Namahn staff teach at many higher education institutes in Belgium and elsewhere, including:
- Antwerp Management School: Master of Management: Innovation & Entrepreneurship (postgraduate degree)
- Haute Ecole Albert Jacquard (Namur, Belgium): École Supérieure d'Infographie (bachelor's degree)
- Hogeschool Antwerpen: Product development - industrial design (master's degree)
- ISIA Firenze, Italy: industrial design (master's degree)
- KU Leuven Kortrijk: Integral Product Development (postgraduate degree)
- Sint-Lukas Brussels: Master Information Design (MIND) (master's degree)
- University of Ghent, Communication Science: New Media and Society (master's degree)
- Vrije Universiteit Brussel: Communication Science (master's degree) + New Media and Society in Europe (international master's degree)
Students often visit Namahn to attend seminars or take part in workshops in the design studio.

== Publications ==
- Service Design ‒ a toolkit for the design of public services (ISBN 9789081696807)
- Van Kerckhoven, J., Geldof, S. and Vermeersch, B. (2010) Contextual Inquiry in Signal Boxes of a Railway Organization.

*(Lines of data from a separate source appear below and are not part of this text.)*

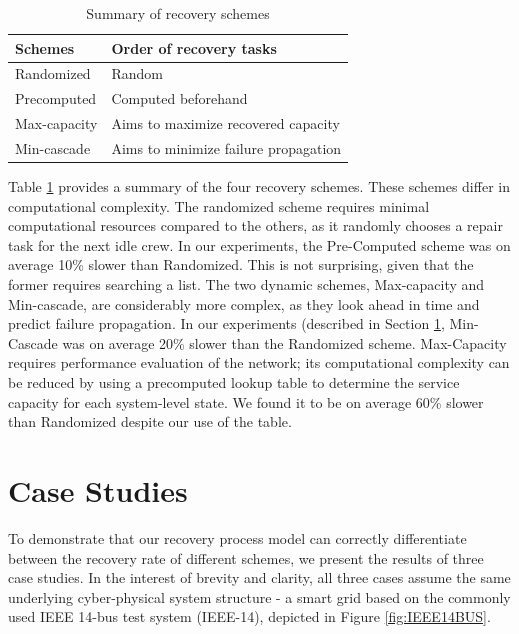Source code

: \documentclass[runningheads]{llncs}
\begin{document}
\begin{table}[!htbp]
  \centering
\caption{Summary of recovery schemes}
\label{table:recovery}
\begin{tabular}{|l|l|}
\hline
    \textbf{Schemes}                         & \textbf{Order of recovery tasks}    \\ \hline
    Randomized    & Random                               \\ \hline
    Precomputed                             & Computed beforehand                  \\ \hline
    Max-capacity \cite{yan_dynamic_2021}     & Aims to maximize recovered capacity   \\ \hline
    Min-cascade                              & Aims to minimize failure propagation  \\ \hline
\end{tabular}
\end{table}

Table \ref{table:recovery} provides a summary of the four recovery schemes. These schemes differ in computational complexity. The randomized scheme requires minimal computational resources compared to the others, as it randomly chooses a repair task for the next idle crew. In our experiments, the Pre-Computed scheme was on average 10\% slower than Randomized. This is not surprising, given that the former requires searching a list. The two dynamic schemes, Max-capacity and Min-cascade, are considerably more complex, as they look ahead in time and predict failure propagation. In our experiments (described in Section \ref{sec:case}, Min-Cascade was on average 20\% slower than the Randomized scheme. Max-Capacity requires performance evaluation of the network; its computational complexity can be reduced by using a precomputed lookup table to determine the service capacity for each system-level state. We found it to be on average 60\% slower than Randomized despite our use of the table. 

\section{Case Studies}
\label{sec:case}
To demonstrate that our recovery process model can correctly differentiate between the recovery rate of different schemes, we present the results of three case studies. In the interest of brevity and clarity, all three cases assume the same underlying cyber-physical system structure - a smart grid based on the commonly used IEEE 14-bus test system (IEEE-14), depicted in Figure \ref{fig:IEEE14BUS}. 
\end{document}
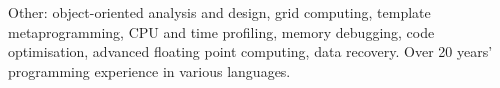 \begin{longtable}{p{}p{}p{}}
\end{longtable}
\vspace{2\longtabletopsepspecial}
\begin{flushleft}
Other: object-oriented analysis and design, grid computing, \Cplusplus template metaprogramming, CPU and time profiling, memory debugging, code optimisation, advanced floating point computing, data recovery. Over 20 years' programming experience in various languages.
\end{flushleft}










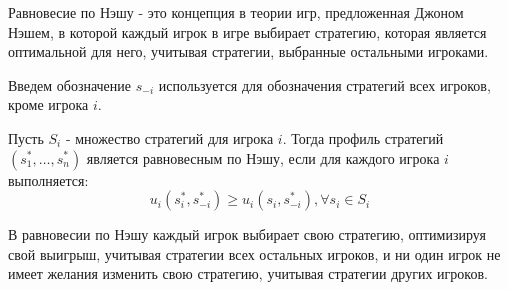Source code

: Равновесие по Нэшу - это концепция в теории игр, предложенная Джоном Нэшем, в которой каждый игрок в игре выбирает стратегию, которая является оптимальной для него, учитывая стратегии, выбранные остальными игроками. \cite{nash1950non}

Введем обозначение $s_{-i}$ используется для обозначения стратегий всех игроков, кроме игрока $i$. 

Пусть \(S_i\) - множество стратегий для игрока \(i\). Тогда профиль стратегий $(s_1^{*}, \dots,s_n^{*})$ является равновесным по Нэшу, если для каждого игрока $i$ выполняется:
$$
    u_i(s_i^{*},s_{-i}^{*}) \ge u_i(s_i,s_{-i}^{*}), \forall s_i \in S_i
$$

В равновесии по Нэшу каждый игрок выбирает свою стратегию, оптимизируя свой выигрыш, учитывая стратегии всех остальных игроков, и ни один игрок не имеет желания изменить свою стратегию, учитывая стратегии других игроков.
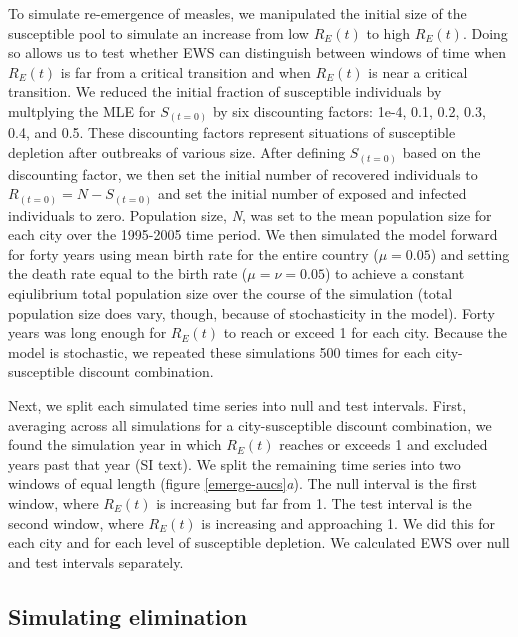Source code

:\documentclass[3p]{elsarticle} %
\begin{document}
To simulate re-emergence of measles, we manipulated the initial size of
the susceptible pool to simulate an increase from low \(R_E(t)\) to high
\(R_E(t)\). Doing so allows us to test whether EWS can distinguish
between windows of time when \(R_E(t)\) is far from a critical
transition and when \(R_E(t)\) is near a critical transition. We reduced
the initial fraction of susceptible individuals by multplying the MLE
for \(S_{(t=0)}\) by six discounting factors: 1e-4, 0.1, 0.2, 0.3, 0.4,
and 0.5. These discounting factors represent situations of susceptible
depletion after outbreaks of various size. After defining \(S_{(t=0)}\)
based on the discounting factor, we then set the initial number of
recovered individuals to \(R_{(t=0)} = N - S_{(t=0)}\) and set the
initial number of exposed and infected individuals to zero. Population
size, \emph{N}, was set to the mean population size for each city over
the 1995-2005 time period. We then simulated the model forward for forty
years using mean birth rate for the entire country (\(\mu = 0.05\)) and
setting the death rate equal to the birth rate (\(\mu = \nu = 0.05\)) to
achieve a constant eqiulibrium total population size over the course of
the simulation (total population size does vary, though, because of
stochasticity in the model). Forty years was long enough for \(R_E(t)\)
to reach or exceed 1 for each city. Because the model is stochastic, we
repeated these simulations 500 times for each city-susceptible discount
combination.

Next, we split each simulated time series into null and test intervals.
First, averaging across all simulations for a city-susceptible discount
combination, we found the simulation year in which \(R_E(t)\) reaches or
exceeds 1 and excluded years past that year (SI text). We split the
remaining time series into two windows of equal length (figure
\ref{emerge-aucs}\emph{a}). The null interval is the first window, where
\(R_E(t)\) is increasing but far from 1. The test interval is the second
window, where \(R_E(t)\) is increasing and approaching 1. We did this
for each city and for each level of susceptible depletion. We calculated
EWS over null and test intervals separately.

\hypertarget{simulating-elimination}{%
\subsection{Simulating elimination}\label{simulating-elimination}}
\end{document}
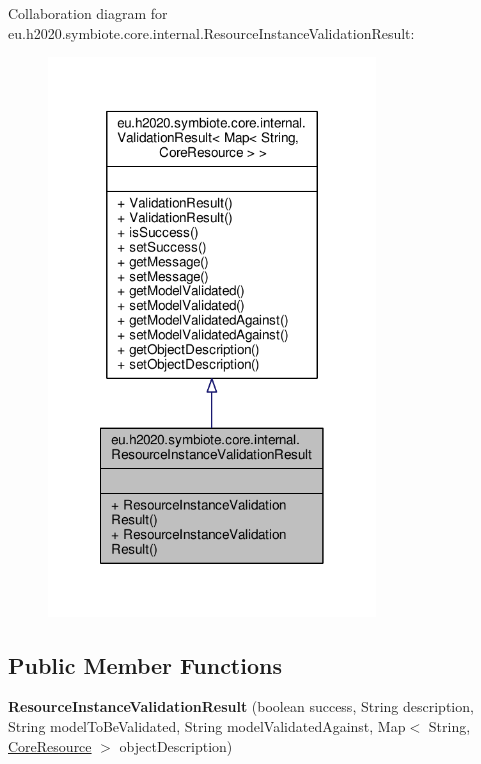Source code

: Collaboration diagram for eu.\+h2020.\+symbiote.\+core.\+internal.\+Resource\+Instance\+Validation\+Result\+:
\nopagebreak
\begin{figure}[H]
\begin{center}
\leavevmode
\includegraphics[width=246pt]{classeu_1_1h2020_1_1symbiote_1_1core_1_1internal_1_1ResourceInstanceValidationResult__coll__graph}
\end{center}
\end{figure}
\subsection*{Public Member Functions}
\begin{DoxyCompactItemize}
\item 
\mbox{\label{classeu_1_1h2020_1_1symbiote_1_1core_1_1internal_1_1ResourceInstanceValidationResult_a1de4c427fcc1bb7ac2203fd44ccfe7c2}} 
{\bfseries Resource\+Instance\+Validation\+Result} (boolean success, String description, String model\+To\+Be\+Validated, String model\+Validated\+Against, Map$<$ String, \hyperlink{classeu_1_1h2020_1_1symbiote_1_1core_1_1internal_1_1CoreResource}{Core\+Resource} $>$ object\+Description)
\end{DoxyCompactItemize}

In Palanque, P., Vanderdonckt, J. and Winckler, M. (Eds). Human Error, Safety and Systems Development, HESSD 2009, Revised Selected papers (LNCS 5962) Berlin Heidelberg: Springer-Verlag, pp. 96–106
- Geldof, S. and Van Kerckhoven, J. (2008) Field Study Techniques for Supervisory Control Systems. In J. Drury (Ed.) Proceedings of the HCP08 workshop on Supervisory Control in Critical Systems Management. Delft, The Netherlands, June 2008
- Geldof, S. and Vandermeulen, J. (2007) A Practitioner's View of Human-Computer Interaction Research and Practice. Artifact Volume 1 Issue 3, January 2007, pp 134–141

== History ==

Namahn was founded in 1987 by Joannes Vandermeulen. Kristel Van Ael became a partner in Namahn in 2008. For five years, Namahn co-owned Integration by Design, a company Mr. Vandermeulen co-founded with Kris Vanstappen. When Mr. Vanstappen went on to found Human Interface Group in 1992 with Christel Dehaes, the company changed its name to Using It, and later to Namahn.